Emcor Group lost $242 million in the second quarter of 2020, but not just because the specialty contracting giant was hit hard by the coronavirus pandemic and related economic trouble, which have cut into travel and energy use.

The Norwalk, Conn.-based public company (EME-NYSE) said it booked most of its loss based on the write-down of the value of its industrial-contracting assets. The contracting asset value took the hit because forecasts saw lower revenue and profits, and higher financing costs ahead.

And under generally accepted accounting principles, the non-cash “impairment” of assets must be recorded against operating income.

Across its various market-sector units, which include electrical and mechanical construction and facilities services, revenue fell off sharply in the second quarter compared to the year prior.

U.S. industrial services fell off the most, $83.3 million, to $212.2 million, or $28.2% from the same quarter in 2019, the company reported.

Emcor recorded the majority of its impairment to goodwill and other intangible and long-lived assets.

Despite operating income of $110 million on $2.01 billion in revenue for the second quarter, the asset-impairment charge pinned a $122.6-million operating income loss on the company in the second quarter.

In Q2 of 2019, Emcor had $120 million in operating income on $2.3 billion in revenue.

Excluding the hit from the asset impairment, the company remained solidly profitable. In the quarter, Emcor slashed costs via staff furloughs and layoffs, executive pay reductions, travel cuts and the now-needed implementation of workplace safety measures.

But the picture from the energy industry remains bad.

U.S. oil drilling dropped to 15-year low, according to Bloomberg, and the number of active oil rigs in the U.S. fell to 247, down from 687 at the same time last year, Baker Hughes reported Aug. 7.

Before the coronavirus pandemic hammered the fossil fuel industry, the Russia-Saudi price war had led to work stoppages, furloughs and spending cuts at energy companies, particularly oil and gas producers in the U.S. Marcellus and Permian shale areas.

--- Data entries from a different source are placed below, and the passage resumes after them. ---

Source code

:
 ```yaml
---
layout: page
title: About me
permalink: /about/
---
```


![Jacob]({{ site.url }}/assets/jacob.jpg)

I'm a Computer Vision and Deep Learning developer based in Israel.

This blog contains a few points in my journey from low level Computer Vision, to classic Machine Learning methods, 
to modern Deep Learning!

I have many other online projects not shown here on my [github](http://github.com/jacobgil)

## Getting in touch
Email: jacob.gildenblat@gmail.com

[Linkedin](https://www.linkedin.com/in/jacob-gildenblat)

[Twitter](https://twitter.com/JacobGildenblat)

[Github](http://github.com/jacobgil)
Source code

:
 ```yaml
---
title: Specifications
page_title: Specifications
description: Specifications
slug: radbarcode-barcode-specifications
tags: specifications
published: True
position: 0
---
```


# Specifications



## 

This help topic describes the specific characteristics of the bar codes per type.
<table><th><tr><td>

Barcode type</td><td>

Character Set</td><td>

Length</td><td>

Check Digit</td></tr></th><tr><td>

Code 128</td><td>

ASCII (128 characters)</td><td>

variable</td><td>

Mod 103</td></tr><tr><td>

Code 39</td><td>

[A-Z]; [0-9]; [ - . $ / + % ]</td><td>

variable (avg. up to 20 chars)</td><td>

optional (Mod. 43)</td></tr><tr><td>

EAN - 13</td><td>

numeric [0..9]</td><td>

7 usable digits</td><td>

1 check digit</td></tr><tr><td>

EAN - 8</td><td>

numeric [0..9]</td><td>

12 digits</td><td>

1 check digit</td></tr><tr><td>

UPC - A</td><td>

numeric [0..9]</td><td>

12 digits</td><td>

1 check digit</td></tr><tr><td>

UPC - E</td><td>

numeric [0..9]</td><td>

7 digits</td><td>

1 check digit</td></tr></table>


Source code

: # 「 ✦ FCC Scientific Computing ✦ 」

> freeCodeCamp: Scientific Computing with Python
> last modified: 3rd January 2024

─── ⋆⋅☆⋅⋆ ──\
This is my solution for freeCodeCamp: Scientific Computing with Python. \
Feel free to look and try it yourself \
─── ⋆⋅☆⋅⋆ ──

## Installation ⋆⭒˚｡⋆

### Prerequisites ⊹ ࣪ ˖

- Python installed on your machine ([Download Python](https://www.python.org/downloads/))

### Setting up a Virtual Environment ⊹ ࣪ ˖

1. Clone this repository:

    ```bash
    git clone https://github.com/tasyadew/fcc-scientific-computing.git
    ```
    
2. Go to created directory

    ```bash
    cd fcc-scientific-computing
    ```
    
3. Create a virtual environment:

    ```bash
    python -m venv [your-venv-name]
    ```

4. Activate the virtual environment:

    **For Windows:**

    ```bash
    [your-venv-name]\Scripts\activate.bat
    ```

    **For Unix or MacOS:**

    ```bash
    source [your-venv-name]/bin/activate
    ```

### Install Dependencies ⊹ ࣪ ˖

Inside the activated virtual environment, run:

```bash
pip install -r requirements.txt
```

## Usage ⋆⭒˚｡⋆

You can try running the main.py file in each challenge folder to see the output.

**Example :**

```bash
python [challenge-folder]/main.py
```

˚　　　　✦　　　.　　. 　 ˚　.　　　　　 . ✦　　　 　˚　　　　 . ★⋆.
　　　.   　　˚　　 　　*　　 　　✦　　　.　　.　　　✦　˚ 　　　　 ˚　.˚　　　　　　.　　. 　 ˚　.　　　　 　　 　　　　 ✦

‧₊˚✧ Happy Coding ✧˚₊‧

That kind of trouble leads to longer completion times for downstream construction projects, said industry analysts in March.

Since then, the worldwide pandemic has dramatically worsened.

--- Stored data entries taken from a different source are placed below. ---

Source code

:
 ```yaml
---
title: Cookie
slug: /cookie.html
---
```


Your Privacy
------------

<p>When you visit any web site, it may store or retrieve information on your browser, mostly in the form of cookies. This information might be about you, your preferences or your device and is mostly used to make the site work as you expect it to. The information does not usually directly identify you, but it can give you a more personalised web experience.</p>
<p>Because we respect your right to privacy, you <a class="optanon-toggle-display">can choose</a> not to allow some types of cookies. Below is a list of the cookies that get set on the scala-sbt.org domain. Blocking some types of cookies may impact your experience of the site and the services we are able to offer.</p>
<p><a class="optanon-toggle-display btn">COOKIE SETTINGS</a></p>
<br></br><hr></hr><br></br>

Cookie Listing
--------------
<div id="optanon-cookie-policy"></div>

Exposure to Oil & Gas Industry

Emcor stock analysts had many questions at an Aug. 3 conference. As a company that is a collection of acquired specialty contractors and subcontractors, Emcor has grown organically but also with the steady purchase of much smaller companies.

Brent Thielman, an equity analyst at D.A. Davidson, said it appeared that Emcor’s electrical-contracting businesses were more affected by the general downturn than its mechanical businesses.

Four years ago, Emcor acquired Rabelais I&E Constructors, a Corpus Christi-based electrical and mechanical contractor, and Ardent Services, a Covington, La.-based company, which, among its services, offers specialty electrical and instrumentation services for the process industries.

Both companies had exposure to the oil and gas industry, said Tony Guzzi, Emcor CEO.

Noelle Dilts, a director of equity research at Stifel Financial Corp., asked Guzzi about the prices of future acquisitions in the current business climate.

Guzzi replied that Emcor would continue to weigh acquisitions carefully.

He said he didn’t want Emcor “to be known as the people that are out there looking for a bargain,” adding that “I think there will be opportunities, but EMCOR in general does not look for distressed assets.”